Periodic Reporting for period 2 - MetalFuel (Towards a full multi-scale understanding of zero-carbon metal fuel combustion)
Berichtszeitraum: 2022-04-01 bis 2023-09-30
The primary aim is to study individual metal particle combustion under different conditions. This involves employing various experimental techniques to monitor the burning particles in real-time. A newly designed single particle burner is used to ignite and observe particles via optical diagnostics. The focus is on understanding ignition temperatures, combustion time, and particle temperature history under varying air temperatures. Additionally, the study involves investigating the interaction between particles during combustion. This numerical part of this workpackage aims to construct detailed combustion models for single particles. The developed models involve a comprehensive description of the surrounding flow, temperature, and chemical composition. The development of these models is an iterative process, incorporating experimental data and molecular dynamics simulations to enhance accuracy. Future steps include investigating the chemical composition within the particles in more detail.
WP2: Planar (1D) Metal Fuel Flames
The experimental work in this workpackage involves exploring metal fuel flames using a V-shaped flame burner due to the identified limitations of the initial Heat Flux Burner (HFB). Preliminary results show good flame stabilization and burning velocity measurements. Ongoing development includes optical diagnostic systems to study parameters like flame structure and particle flow during combustion. The numerical efforts concentrate on developing and validating 1D flamelet models. These models help predict flame structures and assess the impact of different iron oxides on flame temperature and behavior.

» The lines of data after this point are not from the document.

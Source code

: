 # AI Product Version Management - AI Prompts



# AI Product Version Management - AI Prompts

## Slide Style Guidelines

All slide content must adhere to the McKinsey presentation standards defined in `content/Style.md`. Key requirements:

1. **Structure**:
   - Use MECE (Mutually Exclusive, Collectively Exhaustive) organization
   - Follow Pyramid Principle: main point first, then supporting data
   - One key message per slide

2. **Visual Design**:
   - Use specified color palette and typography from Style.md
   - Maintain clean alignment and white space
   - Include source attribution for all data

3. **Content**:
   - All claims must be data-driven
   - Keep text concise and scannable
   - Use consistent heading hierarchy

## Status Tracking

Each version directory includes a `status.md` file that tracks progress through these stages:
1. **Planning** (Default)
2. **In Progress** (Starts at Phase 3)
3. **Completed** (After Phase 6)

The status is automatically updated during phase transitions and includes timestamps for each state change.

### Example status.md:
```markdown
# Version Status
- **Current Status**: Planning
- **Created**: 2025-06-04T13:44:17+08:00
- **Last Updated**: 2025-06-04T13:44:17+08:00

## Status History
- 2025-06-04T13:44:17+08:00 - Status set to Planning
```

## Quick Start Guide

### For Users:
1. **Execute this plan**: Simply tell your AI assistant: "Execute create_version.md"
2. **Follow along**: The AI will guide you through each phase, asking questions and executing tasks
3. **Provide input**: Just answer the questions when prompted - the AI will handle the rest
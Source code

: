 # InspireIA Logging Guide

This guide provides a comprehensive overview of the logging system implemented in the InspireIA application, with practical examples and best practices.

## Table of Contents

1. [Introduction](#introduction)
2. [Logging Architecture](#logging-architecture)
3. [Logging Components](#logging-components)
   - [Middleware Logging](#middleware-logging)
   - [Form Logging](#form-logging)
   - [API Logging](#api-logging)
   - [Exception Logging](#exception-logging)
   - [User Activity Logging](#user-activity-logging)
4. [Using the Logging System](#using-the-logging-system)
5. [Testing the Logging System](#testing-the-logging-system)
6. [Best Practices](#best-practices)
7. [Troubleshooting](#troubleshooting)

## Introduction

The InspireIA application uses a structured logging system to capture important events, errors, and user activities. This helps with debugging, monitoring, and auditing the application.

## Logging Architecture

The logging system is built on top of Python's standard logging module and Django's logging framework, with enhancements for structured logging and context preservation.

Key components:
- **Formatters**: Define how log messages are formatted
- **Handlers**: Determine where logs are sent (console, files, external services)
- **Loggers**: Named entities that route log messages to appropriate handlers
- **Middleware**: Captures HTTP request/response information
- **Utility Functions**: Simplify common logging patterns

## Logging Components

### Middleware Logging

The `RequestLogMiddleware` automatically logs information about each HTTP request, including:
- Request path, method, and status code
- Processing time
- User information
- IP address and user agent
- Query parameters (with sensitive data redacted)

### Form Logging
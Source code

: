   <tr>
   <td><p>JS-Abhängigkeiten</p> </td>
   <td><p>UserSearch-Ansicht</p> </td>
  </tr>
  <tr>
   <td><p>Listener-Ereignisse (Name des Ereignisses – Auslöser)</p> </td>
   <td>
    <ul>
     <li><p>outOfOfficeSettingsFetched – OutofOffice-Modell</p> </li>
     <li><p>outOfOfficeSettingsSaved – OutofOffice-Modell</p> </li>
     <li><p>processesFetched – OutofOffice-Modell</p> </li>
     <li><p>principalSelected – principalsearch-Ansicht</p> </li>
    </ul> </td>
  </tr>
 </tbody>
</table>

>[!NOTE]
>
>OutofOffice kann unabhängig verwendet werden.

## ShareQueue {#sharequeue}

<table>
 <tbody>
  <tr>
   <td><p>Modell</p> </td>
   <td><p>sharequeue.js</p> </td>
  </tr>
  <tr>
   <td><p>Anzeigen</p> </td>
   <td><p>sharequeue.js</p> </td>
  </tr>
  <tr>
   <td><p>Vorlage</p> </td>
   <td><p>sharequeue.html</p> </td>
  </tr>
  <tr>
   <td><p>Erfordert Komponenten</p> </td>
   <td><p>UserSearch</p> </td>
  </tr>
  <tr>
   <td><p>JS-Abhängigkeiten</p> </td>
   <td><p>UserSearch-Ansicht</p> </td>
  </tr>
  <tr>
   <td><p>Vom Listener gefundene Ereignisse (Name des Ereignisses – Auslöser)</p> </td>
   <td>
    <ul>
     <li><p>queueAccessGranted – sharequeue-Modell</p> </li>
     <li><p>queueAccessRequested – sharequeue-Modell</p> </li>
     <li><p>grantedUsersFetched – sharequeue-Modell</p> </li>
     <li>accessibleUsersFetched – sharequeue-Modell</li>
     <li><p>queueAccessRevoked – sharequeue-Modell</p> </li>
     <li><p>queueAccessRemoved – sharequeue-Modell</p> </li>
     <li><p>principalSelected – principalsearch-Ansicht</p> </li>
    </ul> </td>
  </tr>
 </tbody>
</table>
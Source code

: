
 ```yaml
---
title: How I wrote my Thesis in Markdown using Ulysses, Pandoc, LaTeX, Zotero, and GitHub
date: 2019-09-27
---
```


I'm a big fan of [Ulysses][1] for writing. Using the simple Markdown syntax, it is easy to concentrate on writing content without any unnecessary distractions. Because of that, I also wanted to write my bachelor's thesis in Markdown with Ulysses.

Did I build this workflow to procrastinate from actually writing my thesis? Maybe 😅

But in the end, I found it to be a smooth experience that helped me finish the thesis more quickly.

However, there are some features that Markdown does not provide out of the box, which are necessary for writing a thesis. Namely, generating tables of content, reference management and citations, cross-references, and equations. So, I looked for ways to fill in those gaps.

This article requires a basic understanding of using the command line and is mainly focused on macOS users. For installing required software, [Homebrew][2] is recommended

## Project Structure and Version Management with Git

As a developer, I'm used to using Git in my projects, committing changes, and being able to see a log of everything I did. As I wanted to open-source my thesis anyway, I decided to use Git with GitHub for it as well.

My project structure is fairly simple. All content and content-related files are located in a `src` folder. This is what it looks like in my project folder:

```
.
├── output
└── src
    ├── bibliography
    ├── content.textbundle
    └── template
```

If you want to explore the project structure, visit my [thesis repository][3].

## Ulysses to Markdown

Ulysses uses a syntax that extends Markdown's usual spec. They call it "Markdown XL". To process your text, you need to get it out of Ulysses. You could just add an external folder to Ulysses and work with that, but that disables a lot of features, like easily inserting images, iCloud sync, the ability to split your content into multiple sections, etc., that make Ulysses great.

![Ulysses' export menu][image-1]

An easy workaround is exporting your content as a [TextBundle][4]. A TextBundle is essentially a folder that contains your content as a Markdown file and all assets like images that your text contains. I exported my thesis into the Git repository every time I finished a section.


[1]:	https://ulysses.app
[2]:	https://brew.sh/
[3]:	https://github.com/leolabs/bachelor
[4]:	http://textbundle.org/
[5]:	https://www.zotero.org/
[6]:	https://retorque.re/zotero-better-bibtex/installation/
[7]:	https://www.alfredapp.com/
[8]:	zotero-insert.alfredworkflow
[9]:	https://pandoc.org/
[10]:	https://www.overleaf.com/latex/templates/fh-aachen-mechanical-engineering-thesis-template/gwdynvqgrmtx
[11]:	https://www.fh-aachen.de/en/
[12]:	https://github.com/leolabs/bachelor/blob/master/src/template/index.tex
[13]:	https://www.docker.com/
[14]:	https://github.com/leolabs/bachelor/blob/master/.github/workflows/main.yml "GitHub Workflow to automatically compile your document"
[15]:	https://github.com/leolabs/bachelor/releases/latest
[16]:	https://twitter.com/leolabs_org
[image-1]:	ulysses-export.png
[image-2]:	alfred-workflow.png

WP3: Full 3D Metal Fuel Flames
A 3D iron particle jet flame in hot co-flow was designed for studying MILD metal dust flames. Methods for measuring particle temperature history were developed and verified. These achievements will be combined to measure the flame temperature field of a 3D iron flame. The numerical aspects involve developing and validating software to analyze iron aerosol combustors. The software has been applied to various burner simulations, aiming to address discrepancies between experimental and simulation results. This will improve the understanding of radiative heat transfer effects in burning iron aerosols, aiding in the development of more accurate models for large-scale simulations.
Overall, the project delves deeply into understanding metal particle combustion and metal fuel flames, combining experimental observations with sophisticated numerical models to gain comprehensive insights into the process.
The introduction of the ICONIC concept within the MetalFuel program, leveraging the recirculation of hot flue gases, cooling, and re-mixing with fresh iron powder and air, represents a pioneering approach. Securing an ERC Proof of Concept to explore this concept further underlines the groundbreaking nature of this innovation. Besides that, the application of MD simulations to investigate the interactions between partly burnt iron particles and O2 molecules stands as a significant advancement. Collaborating with experts from Imperial College London in this field demonstrates a novel and successful step. This integration of MD simulations with a single iron particle combustion model has significantly improved agreement with experimental data, shedding light on the significance of internal iron particle structure during combustion and the previously underestimated impact of surface chemisorption on iron oxidation rates. Finally, I recognize the importance of material science and metallurgy in advancing the concept of metal energy carriers which signifies a progressive step. Collaborations with renowned institutions and the hiring of experts demonstrate a concerted effort to elevate the technology readiness level (TRL) of the MetalFuel program.